Glove love: Take care to slide home safe
I'm not really that educated in sports such as baseball. At the gym I once saw a man wearing funky shoes that made him walk on his tiptoes. I asked him why he was wearing those shoes, and he said, "To strengthen my calves. I'm a professional ball player."
"What kind of ball?" I asked. He responded he was a baseball player with the Marlins. Marlins? He told me it was in Miami and that they had just won the World Series. I said, "I guess that's pretty good, huh?" I've watched only one World Series– when the Boston Red Sox won in 2004. I had to see history being made, after all.
One thing I really liked about watching the World Series was the umpires. "You're safe!" You're out!" There was no indecision, no compromise, no interpretation– unlike what you find with sex.
I'm no longer amazed at all the ways people rationalize what is safe sex or why they didn't have safe sex. Wouldn't it be great if baseball umpires were available for all sexual encounters to declare: "You're safe!" or "You're out!"?

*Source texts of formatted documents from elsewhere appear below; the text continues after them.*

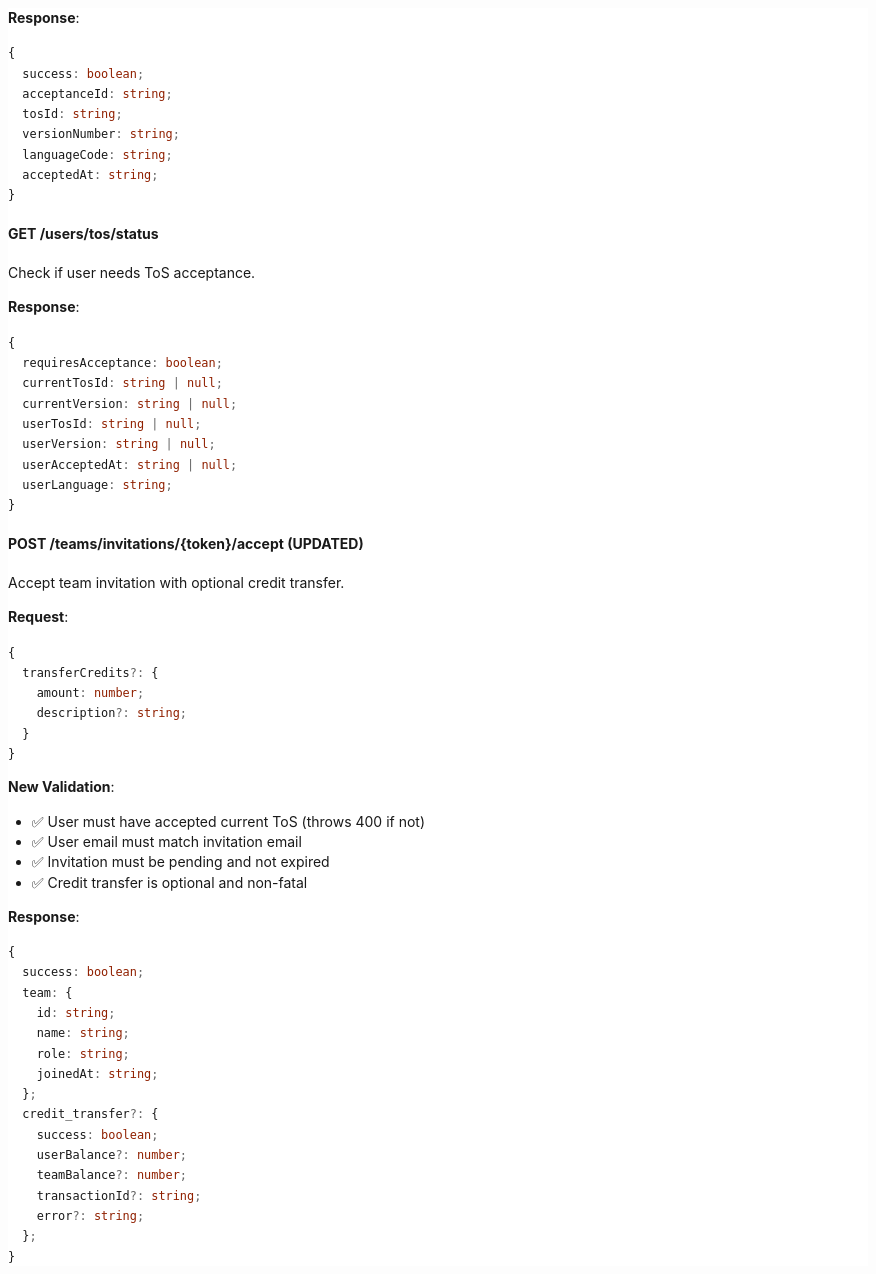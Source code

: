 **Response**:
```typescript
{
  success: boolean;
  acceptanceId: string;
  tosId: string;
  versionNumber: string;
  languageCode: string;
  acceptedAt: string;
}
```

#### **GET /users/tos/status**
Check if user needs ToS acceptance.

**Response**:
```typescript
{
  requiresAcceptance: boolean;
  currentTosId: string | null;
  currentVersion: string | null;
  userTosId: string | null;
  userVersion: string | null;
  userAcceptedAt: string | null;
  userLanguage: string;
}
```

#### **POST /teams/invitations/{token}/accept** (UPDATED)
Accept team invitation with optional credit transfer.

**Request**:
```typescript
{
  transferCredits?: {
    amount: number;
    description?: string;
  }
}
```

**New Validation**:
- ✅ User must have accepted current ToS (throws 400 if not)
- ✅ User email must match invitation email
- ✅ Invitation must be pending and not expired
- ✅ Credit transfer is optional and non-fatal

**Response**:
```typescript
{
  success: boolean;
  team: {
    id: string;
    name: string;
    role: string;
    joinedAt: string;
  };
  credit_transfer?: {
    success: boolean;
    userBalance?: number;
    teamBalance?: number;
    transactionId?: string;
    error?: string;
  };
}
```
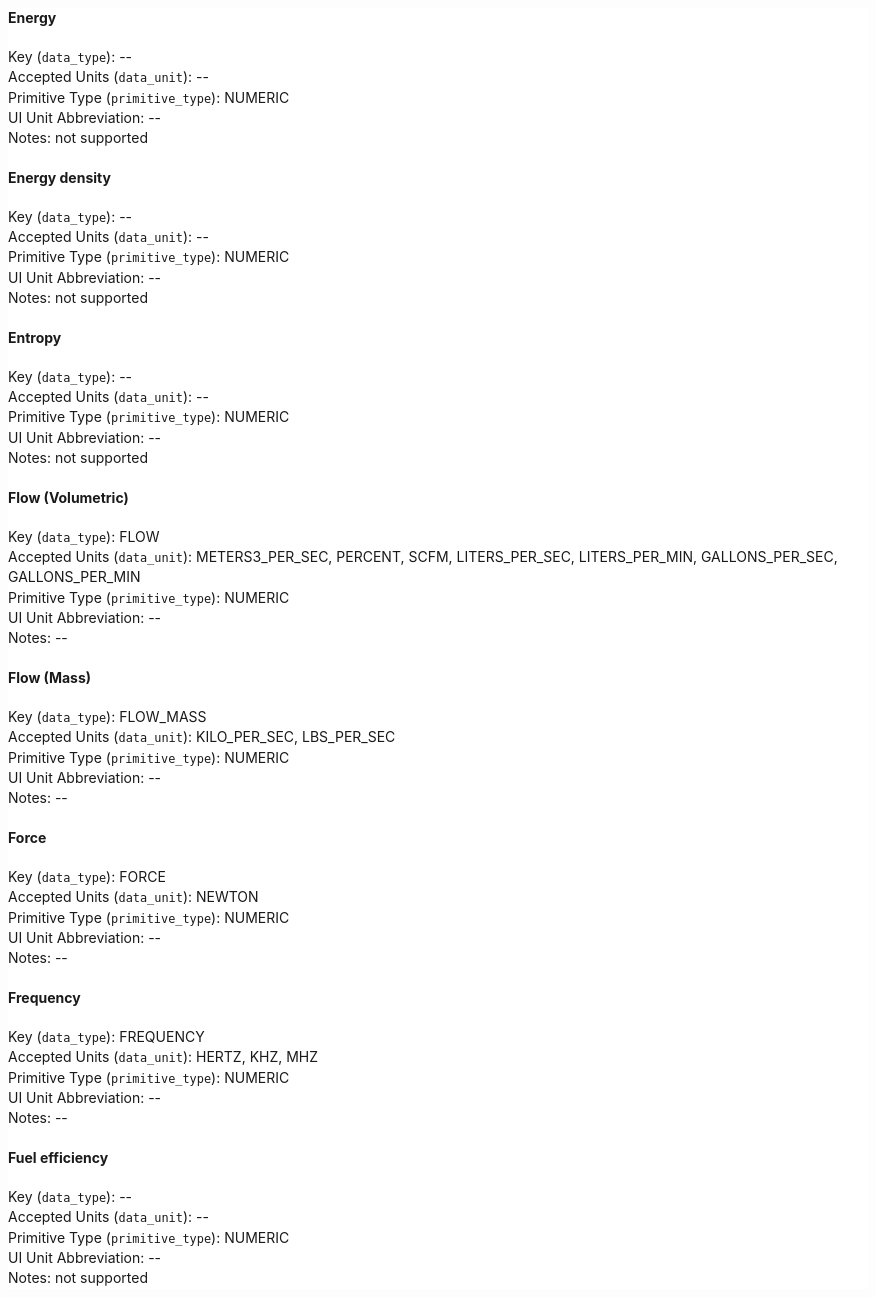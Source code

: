 #### Energy
Key (`data_type`): --<br>
Accepted Units (`data_unit`): --<br>
Primitive Type (`primitive_type`): NUMERIC<br>
UI Unit Abbreviation: --<br>
Notes: not supported

#### Energy density
Key (`data_type`): --<br>
Accepted Units (`data_unit`): --<br>
Primitive Type (`primitive_type`): NUMERIC<br>
UI Unit Abbreviation: --<br>
Notes: not supported

#### Entropy
Key (`data_type`): --<br>
Accepted Units (`data_unit`): --<br>
Primitive Type (`primitive_type`): NUMERIC<br>
UI Unit Abbreviation: --<br>
Notes: not supported

#### Flow (Volumetric)
Key (`data_type`): FLOW<br>
Accepted Units (`data_unit`): METERS3_PER_SEC, PERCENT, SCFM, LITERS_PER_SEC, LITERS_PER_MIN, GALLONS_PER_SEC, GALLONS_PER_MIN<br>
Primitive Type (`primitive_type`): NUMERIC<br>
UI Unit Abbreviation: --<br>
Notes: --

#### Flow (Mass)
Key (`data_type`): FLOW_MASS<br>
Accepted Units (`data_unit`): KILO_PER_SEC, LBS_PER_SEC<br>
Primitive Type (`primitive_type`): NUMERIC<br>
UI Unit Abbreviation: --<br>
Notes: --

#### Force
Key (`data_type`): FORCE<br>
Accepted Units (`data_unit`): NEWTON<br>
Primitive Type (`primitive_type`): NUMERIC<br>
UI Unit Abbreviation: --<br>
Notes: --

#### Frequency
Key (`data_type`): FREQUENCY<br>
Accepted Units (`data_unit`): HERTZ, KHZ, MHZ<br>
Primitive Type (`primitive_type`): NUMERIC<br>
UI Unit Abbreviation: --<br>
Notes: --

#### Fuel efficiency
Key (`data_type`): --<br>
Accepted Units (`data_unit`): --<br>
Primitive Type (`primitive_type`): NUMERIC<br>
UI Unit Abbreviation: --<br>
Notes: not supported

I'm not sure what guides a person to make the choice about whether to have safe sex. Education is likely the most important tool we have to help people be safe. However, education isn't enough for some people.
I know a scientist who specializes in sexually transmitted diseases (STDs). However, she doesn't like her boyfriends to wear a condom because she doesn't like them. She knows this is dangerous but just hopes for the best. I hope someday to win Powerball, but I don't invest my 401-K in lottery tickets.
I knew another person who was a leader in HIV prevention. He returned from vacation with an STD because he didn't use a condom. Most people bring home a lousy T-shirt from vacation, but he brought home gonorrhea (fortunately not HIV). When it comes to sex, nothing surprises me. I know of doctors who practice unsafe sex. (By the way, none of these people are my patients.)
There must be a million reasons why some people don't practice safe sex. What I hear the most are, "It ruins the moment." "It's uncomfortable." "I didn't have a condom with me."
With the divorce rate so high these days, many middle age to older women are now experiencing sex in the age of HIV. For these women, asking a man to wear a condom is like asking him to wear a fuzzy bra and girdle– or asking him to take a cold shower. However, most of these women are having sex with older men, which often means the men have erectile dysfunction. So asking a man to wear a condom is one more issue to wrangle over.
Lesbians are relatively lucky. Passing HIV between women is pretty darn difficult. One lesbian friend of mine commented about a hateful HIV slogan, "If HIV is God's punishment on gays, then lesbians are the chosen people." (Keep in mind that 90 percent of people with HIV in the world are straight.)
Today, young single gay men are not as safe as older gay men are. For some reason, there's a false belief that living with HIV is no big deal since medications are saving millions of lives. However, not everyone responds to HIV medications, and they can have significant side effects.
I say, safe sex is fun sex. Don't have sex if you're going to regret it. In the '60s, there was an expression "No glove, no love." It's still true. Put on the glove and save your life.